Healing Old Wounds and Finding New Strength

My name is Brina Gartner and I am very proud to say that my son is the Interim Second Vice President of this remarkable organization.  I am writing this article to begin to heal a wound that I have carried for over 30 years.  I am doing this for myself in the hopes that it will also bring some understanding to the reader about how different things are now from when I was young, and how important it is that organizations like this exist.  

From the approximate age of 19 to 23 I was in a variety of long-term relationships while in college, most of which were emotionally abusive in one way or another.  The worst one, although not direct sexual assault, caused me to do things sexually that I would never have considered had it not been for my feeling compelled to please the man I was seeing.  My self esteem was so low during these years that I would have done practically anything for any man who “loved me”.  

In the many years since then, I have pretty much glossed over my past experiences.  I never discussed it with family, went to therapy for the trauma, or even discussed it in detail with my husband of almost 30 years.  I’m not sure I would have even used the word abuse to describe my experiences back then. I am a child of the 70’s.

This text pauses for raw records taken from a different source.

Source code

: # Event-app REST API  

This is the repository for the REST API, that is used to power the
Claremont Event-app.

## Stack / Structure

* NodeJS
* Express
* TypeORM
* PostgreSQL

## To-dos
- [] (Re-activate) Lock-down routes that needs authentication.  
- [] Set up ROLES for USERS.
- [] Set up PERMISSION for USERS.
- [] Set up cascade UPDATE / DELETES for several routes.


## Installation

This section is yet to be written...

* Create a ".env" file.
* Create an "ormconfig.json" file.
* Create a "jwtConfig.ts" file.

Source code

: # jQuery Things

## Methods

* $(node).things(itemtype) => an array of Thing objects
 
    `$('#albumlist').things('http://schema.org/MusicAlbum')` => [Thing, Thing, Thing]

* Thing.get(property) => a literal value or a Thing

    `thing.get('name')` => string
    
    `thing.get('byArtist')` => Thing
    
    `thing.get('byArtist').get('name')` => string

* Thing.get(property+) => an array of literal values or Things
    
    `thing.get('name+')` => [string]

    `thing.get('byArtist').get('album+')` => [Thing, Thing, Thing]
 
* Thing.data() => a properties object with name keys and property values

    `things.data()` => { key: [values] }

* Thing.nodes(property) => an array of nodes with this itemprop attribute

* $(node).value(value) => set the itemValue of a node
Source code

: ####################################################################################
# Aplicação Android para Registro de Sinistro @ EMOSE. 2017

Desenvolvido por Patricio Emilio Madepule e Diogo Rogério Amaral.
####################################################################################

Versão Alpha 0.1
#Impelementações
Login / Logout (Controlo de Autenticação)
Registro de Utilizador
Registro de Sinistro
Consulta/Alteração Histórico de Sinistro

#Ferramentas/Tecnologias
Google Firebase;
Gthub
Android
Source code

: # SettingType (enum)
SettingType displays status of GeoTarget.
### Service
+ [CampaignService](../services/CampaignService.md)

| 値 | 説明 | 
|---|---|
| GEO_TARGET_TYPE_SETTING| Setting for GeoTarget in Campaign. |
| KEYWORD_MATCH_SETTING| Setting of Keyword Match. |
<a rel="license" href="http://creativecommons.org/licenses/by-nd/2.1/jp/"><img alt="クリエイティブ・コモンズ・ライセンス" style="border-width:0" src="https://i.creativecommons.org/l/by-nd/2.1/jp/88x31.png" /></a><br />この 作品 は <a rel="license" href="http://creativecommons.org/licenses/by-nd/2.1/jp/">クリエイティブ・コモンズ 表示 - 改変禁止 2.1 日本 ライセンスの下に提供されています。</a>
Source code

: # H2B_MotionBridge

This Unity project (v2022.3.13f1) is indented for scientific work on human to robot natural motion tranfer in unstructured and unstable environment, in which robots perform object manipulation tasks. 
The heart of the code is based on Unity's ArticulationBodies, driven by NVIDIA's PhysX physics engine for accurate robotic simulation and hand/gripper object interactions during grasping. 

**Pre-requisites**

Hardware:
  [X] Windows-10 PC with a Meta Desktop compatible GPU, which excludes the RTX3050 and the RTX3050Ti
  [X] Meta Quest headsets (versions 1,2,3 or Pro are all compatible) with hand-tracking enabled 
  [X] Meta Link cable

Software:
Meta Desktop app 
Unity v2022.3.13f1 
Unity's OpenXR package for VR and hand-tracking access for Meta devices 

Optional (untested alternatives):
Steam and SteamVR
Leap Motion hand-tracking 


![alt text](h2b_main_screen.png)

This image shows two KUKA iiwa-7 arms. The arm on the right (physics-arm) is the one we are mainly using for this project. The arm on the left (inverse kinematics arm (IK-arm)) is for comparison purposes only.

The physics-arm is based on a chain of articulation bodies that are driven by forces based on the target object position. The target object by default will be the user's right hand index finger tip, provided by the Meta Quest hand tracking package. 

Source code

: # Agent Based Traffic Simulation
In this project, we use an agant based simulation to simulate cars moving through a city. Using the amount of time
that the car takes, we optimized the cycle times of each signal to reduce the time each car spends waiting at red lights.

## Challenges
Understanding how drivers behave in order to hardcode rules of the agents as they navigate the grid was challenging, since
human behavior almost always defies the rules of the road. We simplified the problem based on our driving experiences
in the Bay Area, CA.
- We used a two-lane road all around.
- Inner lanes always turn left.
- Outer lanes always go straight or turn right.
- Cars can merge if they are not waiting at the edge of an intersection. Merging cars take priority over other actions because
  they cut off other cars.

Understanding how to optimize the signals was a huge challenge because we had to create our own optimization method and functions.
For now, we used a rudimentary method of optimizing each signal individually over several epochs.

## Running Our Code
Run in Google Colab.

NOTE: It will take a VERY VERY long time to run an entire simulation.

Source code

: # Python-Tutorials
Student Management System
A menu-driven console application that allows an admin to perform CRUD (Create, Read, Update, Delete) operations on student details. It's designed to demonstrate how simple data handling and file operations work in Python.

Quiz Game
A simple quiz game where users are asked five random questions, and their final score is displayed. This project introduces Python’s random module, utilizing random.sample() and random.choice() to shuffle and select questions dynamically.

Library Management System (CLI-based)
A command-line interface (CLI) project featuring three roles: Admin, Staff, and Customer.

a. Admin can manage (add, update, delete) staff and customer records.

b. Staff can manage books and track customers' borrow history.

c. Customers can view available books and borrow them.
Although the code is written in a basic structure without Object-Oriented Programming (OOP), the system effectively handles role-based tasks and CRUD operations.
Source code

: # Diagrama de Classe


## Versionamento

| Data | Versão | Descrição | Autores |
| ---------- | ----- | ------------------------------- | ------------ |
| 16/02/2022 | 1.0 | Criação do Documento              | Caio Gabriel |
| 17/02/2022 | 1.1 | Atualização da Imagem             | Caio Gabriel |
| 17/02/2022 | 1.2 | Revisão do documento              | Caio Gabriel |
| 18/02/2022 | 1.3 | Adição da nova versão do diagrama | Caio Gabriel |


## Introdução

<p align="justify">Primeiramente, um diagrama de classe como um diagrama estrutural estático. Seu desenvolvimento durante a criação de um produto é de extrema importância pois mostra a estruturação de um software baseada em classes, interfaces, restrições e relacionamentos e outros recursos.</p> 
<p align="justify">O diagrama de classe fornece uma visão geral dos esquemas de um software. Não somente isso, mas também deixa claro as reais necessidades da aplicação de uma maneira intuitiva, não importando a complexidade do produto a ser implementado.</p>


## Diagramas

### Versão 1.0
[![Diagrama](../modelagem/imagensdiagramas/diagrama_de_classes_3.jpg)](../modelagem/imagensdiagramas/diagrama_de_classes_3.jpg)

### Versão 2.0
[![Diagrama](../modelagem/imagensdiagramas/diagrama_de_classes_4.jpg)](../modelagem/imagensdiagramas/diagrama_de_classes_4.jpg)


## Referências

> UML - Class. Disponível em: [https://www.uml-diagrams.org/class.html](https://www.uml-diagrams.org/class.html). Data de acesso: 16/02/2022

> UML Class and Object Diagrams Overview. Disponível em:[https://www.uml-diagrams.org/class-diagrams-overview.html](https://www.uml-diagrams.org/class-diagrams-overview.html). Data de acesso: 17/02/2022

As I matured, had healthier relationships and somehow began to feel more worthy, I drew on these past experiences for strength.  It just happened that way.  I consider myself immensely fortunate because I can honestly say that by some weird twist of my brain, my past has made me a better person.

My daughter who is 26 has on several occasions told me that she wishes that she knew as much as I do and was as strong as I.  My answer is always the same.  The type of knowledge she means comes from experiencing life, and the strength from within.  I hope she will never have to gain any of this the way that I did.

Today people are so much more aware of the horrible things that we do to one another. This awareness fortunately allows victims to seek help with somewhat less stigma than when I was young.  But the stigma exists nevertheless.  I’m not sure if back then I or my friends and family would have even recognized the abuse I suffered for what it was.  Organizations like ”Survivors to Superheroes” play such an important role in providing resources to aide in healing the indescribable physical and psychological wounds that sexual and emotional abuse cause.  I wish that something like this would have existed when I was going through it.  

I encourage anyone reading this, survivors. parents, other family members, educators…to take advantage of all the wonderful resources available on this site and I applaud it’s creators for having the courage and strength to turn their devastating experiences into something positive for the world.